» **Exercise**: Once you reach the line containing "letter,_ _**A**_, _**B**_, _**C**_, _or_ _**D**_." in the entries below, write out that line and each one after it down to the line containing "range of vegetation", exactly and with nothing added.

*** Data under study

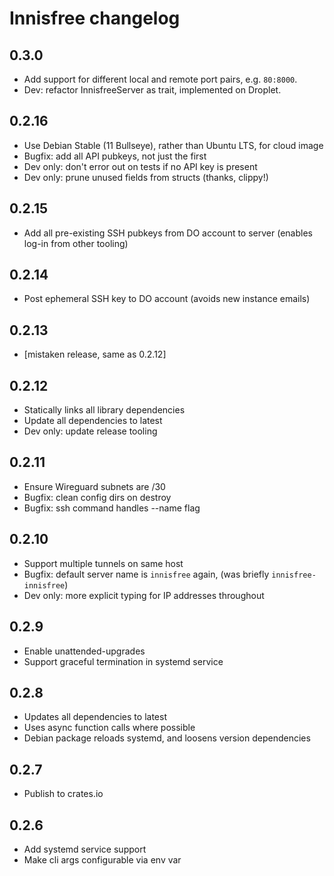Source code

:# Innisfree changelog

## 0.3.0
* Add support for different local and remote port pairs, e.g. `80:8000`.
* Dev: refactor InnisfreeServer as trait, implemented on Droplet.

## 0.2.16

* Use Debian Stable (11 Bullseye), rather than Ubuntu LTS, for cloud image
* Bugfix: add all API pubkeys, not just the first
* Dev only: don't error out on tests if no API key is present
* Dev only: prune unused fields from structs (thanks, clippy!)

## 0.2.15

* Add all pre-existing SSH pubkeys from DO account to server
  (enables log-in from other tooling)

## 0.2.14

* Post ephemeral SSH key to DO account (avoids new instance emails)

## 0.2.13

* [mistaken release, same as 0.2.12]

## 0.2.12

* Statically links all library dependencies
* Update all dependencies to latest
* Dev only: update release tooling

## 0.2.11

* Ensure Wireguard subnets are /30
* Bugfix: clean config dirs on destroy
* Bugfix: ssh command handles --name flag

## 0.2.10

* Support multiple tunnels on same host
* Bugfix: default server name is `innisfree` again, (was briefly `innisfree-innisfree`)
* Dev only: more explicit typing for IP addresses throughout

## 0.2.9

* Enable unattended-upgrades
* Support graceful termination in systemd service

## 0.2.8

* Updates all dependencies to latest
* Uses async function calls where possible
* Debian package reloads systemd, and loosens version dependencies

## 0.2.7

* Publish to crates.io

## 0.2.6

* Add systemd service support
* Make cli args configurable via env var

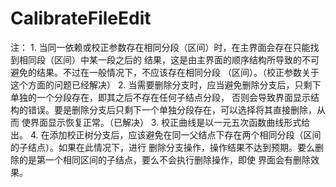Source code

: # CalibrateFileEdit
注：
    1. 当同一依赖或校正参数存在相同分段（区间）时，在主界面会存在只能找到相同段（区间）中某一段之后的
        结果，这是由主界面的顺序结构所导致的不可避免的结果。不过在一般情况下，不应该存在相同分段
        （区间）。（校正参数关于这个方面的问题已经解决）
    2. 当需要删除分支时，应当避免删除分支后，只剩下单独的一个分段存在，即其之后不存在任何子结点分段，
        否则会导致界面显示结构的错误。要是删除分支后只剩下一个单独分段存在，可以选择将其直接删除，从而
        使界面显示恢复正常。（已解决）
    3. 校正曲线是以一元五次函数曲线形式给出。
    4. 在添加校正树分支后，应该避免在同一父结点下存在两个相同分段（区间的子结点）。如果在此情况下，进行
        删除分支操作，操作结果不达到预期。要么删除的是第一个相同区间的子结点，要么不会执行删除操作，即使
        界面会有删除效果。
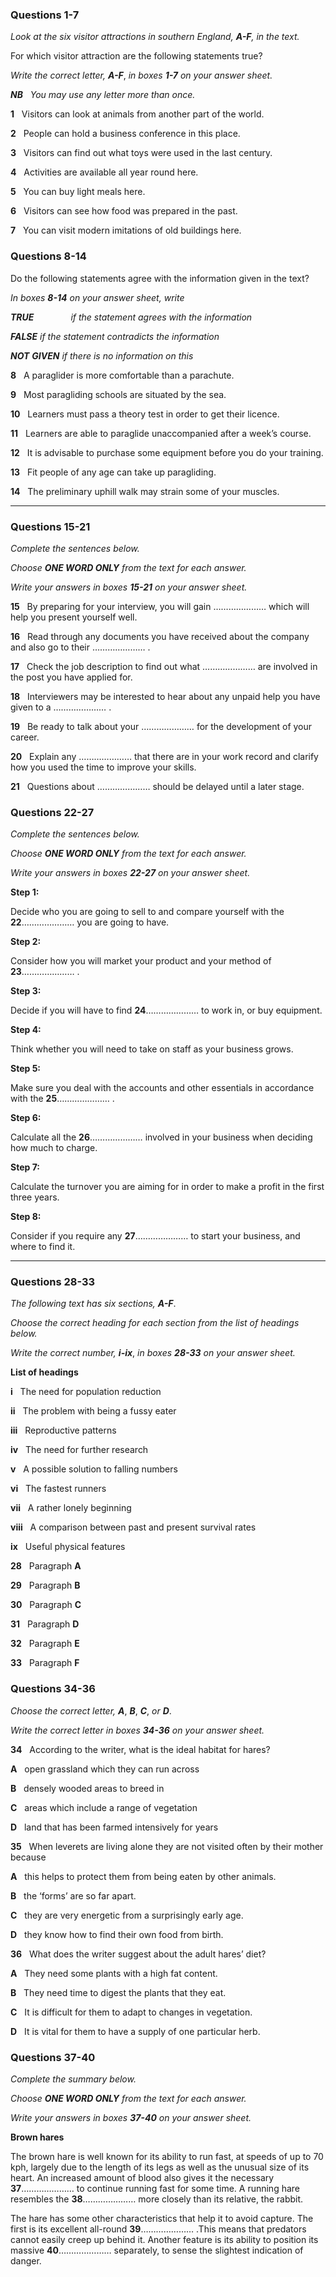 ### **Questions 1-7** 

_Look at the six visitor attractions in southern England,_ _**A-F**,_ _in the text._ 

For which visitor attraction are the following statements true?

_Write the correct letter,_ _**A-F**_, _in boxes_ _**1-7**_ _on your answer sheet._

_**NB**_   _You may use any letter more than once._

**1**   Visitors can look at animals from another part of the world. 

**2**   People can hold a business conference in this place. 

**3**   Visitors can find out what toys were used in the last century. 

**4**   Activities are available all year round here. 

**5**   You can buy light meals here. 

**6**   Visitors can see how food was prepared in the past. 

**7**   You can visit modern imitations of old buildings here. 


### **Questions 8-14** 

Do the following statements agree with the information given in the text?

_In boxes_ _**8-14**_ _on your answer sheet, write_

_**TRUE**_               _if the statement agrees with the information_

_**FALSE**_             _if the statement contradicts the information_

_**NOT**_ _**GIVEN**_         _if there is no information on this_

**8**   A paraglider is more comfortable than a parachute. 

**9**   Most paragliding schools are situated by the sea. 

**10**   Learners must pass a theory test in order to get their licence. 

**11**   Learners are able to paraglide unaccompanied after a week’s course. 

**12**   It is advisable to purchase some equipment before you do your training. 

**13**   Fit people of any age can take up paragliding. 

**14**   The preliminary uphill walk may strain some of your muscles.

---

### **Questions 15-21** 

_Complete the sentences below._

_Choose_ _**ONE WORD ONLY**_ _from the text for each answer._ 

_Write your answers in boxes_ _**15-21**_ _on your answer sheet._ 

**15**   By preparing for your interview, you will gain ………………… which will help you present yourself well. 

**16**   Read through any documents you have received about the company and also go to their ………………… . 

**17**   Check the job description to find out what ………………… are involved in the post you have applied for. 

**18**   Interviewers may be interested to hear about any unpaid help you have given to a ………………… . 

**19**   Be ready to talk about your ………………… for the development of your career. 

**20**   Explain any ………………… that there are in your work record and clarify how you used the time to improve your skills. 

**21**   Questions about ………………… should be delayed until a later stage. 


### **Questions 22-27**

_Complete the sentences below._ 

_Choose_ _**ONE WORD ONLY**_ _from the text for each answer._ 

_Write your answers in boxes_ _**22-27**_ _on your answer sheet._ 

**Step 1:**

Decide who you are going to sell to and compare yourself with the **22**………………… you are going to have. 

**Step 2:**

Consider how you will market your product and your method of **23**………………… . 

**Step 3:**

Decide if you will have to find **24**………………… to work in, or buy equipment. 

**Step 4:**

Think whether you will need to take on staff as your business grows. 

**Step 5:**

Make sure you deal with the accounts and other essentials in accordance with the **25**………………… . 

**Step 6:**

Calculate all the **26**………………… involved in your business when deciding how much to charge. 

**Step 7:** 

Calculate the turnover you are aiming for in order to make a profit in the first three years. 

**Step 8:**

Consider if you require any **27**………………… to start your business, and where to find it. 

---

### **Questions 28-33** 

_The following text has six sections,_ _**A-F**_. 

_Choose the correct heading for each section from the list of headings below._ 

_Write the correct number,_ _**i-ix**_, _in boxes_ _**28-33**_ _on your answer sheet._ 

**List of headings** 

**i**   The need for population reduction 

**ii**   The problem with being a fussy eater 

**iii**   Reproductive patterns 

**iv**   The need for further research 

**v**   A possible solution to falling numbers 

**vi**   The fastest runners 

**vii**   A rather lonely beginning 

**viii**   A comparison between past and present survival rates 

**ix**   Useful physical features 

**28**   Paragraph **A** 

**29**   Paragraph **B** 

**30**   Paragraph **C** 

**31**   Paragraph **D** 

**32**   Paragraph **E** 

**33**   Paragraph **F** 


### **Questions 34-36**

_Choose the correct letter,_ _**A**_, _**B**_, _**C**_, _or_ _**D**_. 

_Write the correct letter in boxes_ _**34-36**_ _on your answer sheet._

**34**   According to the writer, what is the ideal habitat for hares? 

**A**   open grassland which they can run across 

**B**   densely wooded areas to breed in 

**C**   areas which include a range of vegetation 

**D**   land that has been farmed intensively for years 

**35**   When leverets are living alone they are not visited often by their mother because 

**A**   this helps to protect them from being eaten by other animals. 

**B**   the ‘forms’ are so far apart. 

**C**   they are very energetic from a surprisingly early age. 

**D**   they know how to find their own food from birth. 

**36**   What does the writer suggest about the adult hares’ diet? 

**A**   They need some plants with a high fat content. 

**B**   They need time to digest the plants that they eat. 

**C**   It is difficult for them to adapt to changes in vegetation. 

**D**   It is vital for them to have a supply of one particular herb. 


### **Questions 37-40**

_Complete the summary below._

_Choose_ _**ONE WORD ONLY**_ _from the text for each answer._ 

_Write your answers in boxes_ _**37-40**_ _on your answer sheet._

**Brown hares** 

The brown hare is well known for its ability to run fast, at speeds of up to 70 kph, largely due to the length of its legs as well as the unusual size of its heart. An increased amount of blood also gives it the necessary **37**………………… to continue running fast for some time. A running hare resembles the **38**………………… more closely than its relative, the rabbit. 

The hare has some other characteristics that help it to avoid capture. The first is its excellent all-round **39**………………… .This means that predators cannot easily creep up behind it. Another feature is its ability to position its massive **40**………………… separately, to sense the slightest indication of danger. 


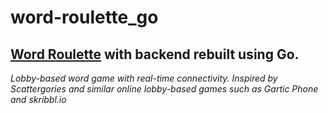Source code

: # word-roulette_go
## [Word Roulette](https://github.com/gschussler/word-roulette) with backend rebuilt using Go.
_Lobby-based word game with real-time connectivity. Inspired by Scattergories and similar online lobby-based games such as Gartic Phone and skribbl.io_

******

» **Exercise result**:
_Choose the correct letter,_ _**A**_, _**B**_, _**C**_, _or_ _**D**_. 

_Write the correct letter in boxes_ _**34-36**_ _on your answer sheet._

**34**   According to the writer, what is the ideal habitat for hares? 

**A**   open grassland which they can run across 

**B**   densely wooded areas to breed in 

**C**   areas which include a range of vegetation 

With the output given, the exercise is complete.